— PROBLEM —
Lines holding the string "citep": copy each one from the listing below.

— MATERIAL PROVIDED —

____

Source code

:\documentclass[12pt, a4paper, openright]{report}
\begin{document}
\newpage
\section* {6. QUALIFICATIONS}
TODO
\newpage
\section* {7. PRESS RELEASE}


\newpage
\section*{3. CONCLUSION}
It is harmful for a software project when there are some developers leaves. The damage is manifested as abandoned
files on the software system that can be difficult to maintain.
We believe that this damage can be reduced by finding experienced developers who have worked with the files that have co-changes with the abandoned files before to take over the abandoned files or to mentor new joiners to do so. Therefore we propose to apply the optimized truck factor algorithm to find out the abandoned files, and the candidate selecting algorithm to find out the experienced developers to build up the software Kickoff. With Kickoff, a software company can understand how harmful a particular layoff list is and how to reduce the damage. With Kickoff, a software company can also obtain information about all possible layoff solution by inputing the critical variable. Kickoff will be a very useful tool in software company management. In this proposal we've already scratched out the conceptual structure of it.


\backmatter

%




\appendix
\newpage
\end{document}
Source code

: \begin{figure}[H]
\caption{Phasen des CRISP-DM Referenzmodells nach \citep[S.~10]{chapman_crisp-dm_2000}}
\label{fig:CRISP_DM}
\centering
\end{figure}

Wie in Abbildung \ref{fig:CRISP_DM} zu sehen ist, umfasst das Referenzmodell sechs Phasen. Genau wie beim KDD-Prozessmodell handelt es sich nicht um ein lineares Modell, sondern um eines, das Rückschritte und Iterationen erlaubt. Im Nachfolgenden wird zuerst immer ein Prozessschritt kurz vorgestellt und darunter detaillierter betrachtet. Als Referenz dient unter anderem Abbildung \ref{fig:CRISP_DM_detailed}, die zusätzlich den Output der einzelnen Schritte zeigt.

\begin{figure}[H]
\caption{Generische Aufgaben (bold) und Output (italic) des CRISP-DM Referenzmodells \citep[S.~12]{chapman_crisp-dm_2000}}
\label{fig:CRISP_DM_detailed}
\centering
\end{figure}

____

— PROBLEM SOLUTION —
\caption{Phasen des CRISP-DM Referenzmodells nach \citep[S.~10]{chapman_crisp-dm_2000}}
\caption{Generische Aufgaben (bold) und Output (italic) des CRISP-DM Referenzmodells \citep[S.~12]{chapman_crisp-dm_2000}}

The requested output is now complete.